Given $2n$ people in a room where each pair is either friends or strangers, two players take turns picking a person such that the person chosen is a friend of the person previously picked. The player who cannot make a move loses. Determine a winning strategy for one of the players.
What I think,
Let A and B be the first and second player respectively.
Each vertex of Graph G represents the person and two vertices are connected if they are friends.
A wins if the graph has two connected edges, three connected edges in a triangle.
B wins if the graph has one edge, three connected edges in a line.
Hint: if there is a perfect matching of the graph, B wins. Otherwise A wins.
Edit: in response to an extended discussion below, aiming to settle the precise statement of the problem, I will try to provide a more robust solution.
Case 1: Player A gets to choose the starting vertex, then B chooses an adjacent vertex and the game continues.
Suppose there is a perfect matching. Then no matter which vertex A chooses, B can go along an edge to a matched vertex and continue this way, so he will always be able to make a move.

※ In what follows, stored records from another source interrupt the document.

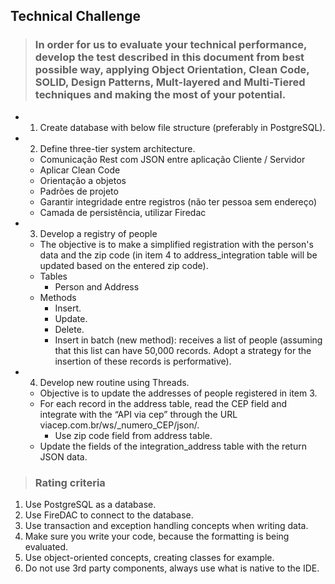 ## Technical Challenge

> ### In order for us to evaluate your technical performance, develop the test described in this document from best possible way, applying Object Orientation, Clean Code, SOLID, Design Patterns, Mult-layered and Multi-Tiered techniques and making the most of your potential.

- 1. Create database with below file structure (preferably in PostgreSQL).
- 2. Define three-tier system architecture.
  - Comunicação Rest com JSON entre aplicação Cliente / Servidor
  - Aplicar Clean Code
  - Orientação a objetos
  - Padrões de projeto
  - Garantir integridade entre registros (não ter pessoa sem endereço)
  - Camada de persistência, utilizar Firedac
- 3. Develop a registry of people
  - The objective is to make a simplified registration with the person's data and the zip code (in item 4 to
address_integration table will be updated based on the entered zip code).
  - Tables
    - Person and Address
  - Methods
    - Insert.
    - Update.
    - Delete.
    - Insert in batch (new method): receives a list of people (assuming that
      this list can have 50,000 records. Adopt a strategy for the
      insertion of these records is performative).
- 4. Develop new routine using Threads.
    - Objective is to update the addresses of people registered in item 3.
    - For each record in the address table, read the CEP field and integrate with the “API
      via cep” through the URL viacep.com.br/ws/_numero_CEP/json/.
      - Use zip code field from address table.
    - Update the fields of the integration_address table with the return JSON data.

> ### Rating criteria
1. Use PostgreSQL as a database.
2. Use FireDAC to connect to the database.
3. Use transaction and exception handling concepts when writing data.
4. Make sure you write your code, because the formatting is being evaluated.
5. Use object-oriented concepts, creating classes for example.
6. Do not use 3rd party components, always use what is native to the IDE.

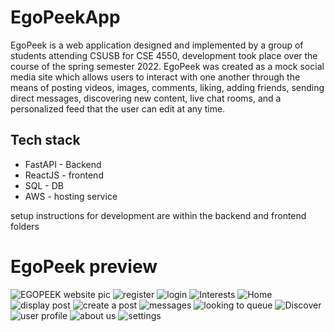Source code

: # EgoPeekApp
EgoPeek is a web application designed and implemented by a group of students attending CSUSB for CSE 4550, development took place over the course
of the spring semester 2022. EgoPeek was created as a mock social media site which allows users to interact with one another through the means of
posting videos, images, comments, liking, adding friends, sending direct messages, discovering new content, live chat rooms, and a personalized feed 
that the user can edit at any time.

## Tech stack
<ul>
  <li>
    FastAPI - Backend    
  </li>  
  <li>
    ReactJS - frontend
  </li>
  <li>
    SQL - DB
  </li>
  <li>
    AWS - hosting service
  </li>
</ul>

setup instructions for development are within the backend and frontend folders

# EgoPeek preview
![EGOPEEK website pic](https://user-images.githubusercontent.com/54603983/168037290-cbdaebc0-6bb1-4e8a-b73e-293f4e134e73.png)
![register](https://user-images.githubusercontent.com/54603983/168038399-c9a8d168-e2b2-4b87-99f6-39549cbc4a9e.png)
![login](https://user-images.githubusercontent.com/54603983/168037398-9d9c7fa3-fad8-4cf0-a70e-01db6a40d625.png)
![Interests](https://user-images.githubusercontent.com/54603983/168037404-187710f5-086e-4c7f-8fae-35e94d6a3bef.png)
![Home](https://user-images.githubusercontent.com/54603983/168037429-446f7c7a-3dd6-4e43-ad2c-0a498bf2c397.png)
![display post](https://user-images.githubusercontent.com/54603983/168037563-5e71e5a1-a2dc-4800-8eee-d479be562374.png)
![create a post](https://user-images.githubusercontent.com/54603983/168037539-705dfc41-b3db-470b-8fb4-b5f1ddd393a1.png)
![messages](https://user-images.githubusercontent.com/54603983/168038561-162502d7-25ab-4ea1-b1dd-5daa6a4b2df6.png)
![looking to queue](https://user-images.githubusercontent.com/54603983/168037639-9a05de8d-a69b-4f21-8329-405f859a5910.png)
![Discover](https://user-images.githubusercontent.com/54603983/168037884-7afff55a-0464-479c-bc3f-4cec8caf306a.png)
![user profile](https://user-images.githubusercontent.com/54603983/168039825-7649e8b5-0492-46c3-bb3e-2bf19f42716f.png)
![about us](https://user-images.githubusercontent.com/54603983/168037760-040c40e2-f01a-445c-bd22-24a33b816fff.png)
![settings](https://user-images.githubusercontent.com/54603983/168038605-44883e4c-2373-4dce-b7f5-df5208ee02f3.png)
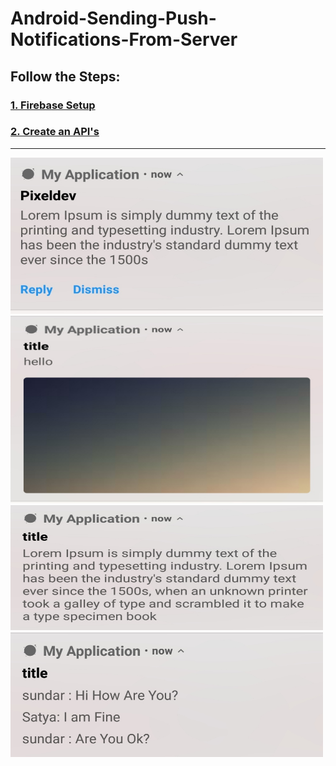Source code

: # Android-Sending-Push-Notifications-From-Server
## Follow the Steps:

 ### [1. Firebase Setup](https://firebase.google.com/docs/android/setup)
 ### [2. Create an API's](https://github.com/Dinesh2510/Android-Sending-Push-Notifications-From-Server/tree/master/Notification%20API's)


<hr>



  <img width="500" height="250" src="ss_1.jpg">
  <img width="500" height="300" src="ss_2.jpg">
  <img width="500" height="200" src="ss_3.jpg">
  <img width="500" height="200" src="ss_4.jpg">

Now suppose there is no perfect matching. Then A can find any maximum matching, then pick an unmatched vertex and use the strategy of B above, i.e. to always pick the vertex matched with the vertex chosen by B. This way A will win, for if B could at one time pick an unmatched vertex, the path traversed throughout the game would form an augmenting path, but such a path never exists in a maximum matching.
Case 2: The starting vertex $u \in G$ is arbitrarily fixed and A plays first by choosing a friend of $u$.
Suppose there is a maximum matching omitting $u$. Then the winning strategy for B is analogous to the one in the case 1.
Suppose on the contrary that every maximum matching involves $u$. Then A can pick any maximum matching and play as before, i.e. always choose a vertex matched to the one chosen by B. It is always possible: if B could once choose an unmatched vertex $v$, the traversed path would be an alternating path beginning in $u$ and ending in $v$. By shifting the edges along that path we produce a maximum matching omitting $u$, which was assumed to be impossible. So A wins.
Case 3: We are at a fixed vertex $u \in G$ at some point in a game in progress. Since the already used vertices are no longer of use to us, we can remove them from $G$, thereby reducing the case to the previous one.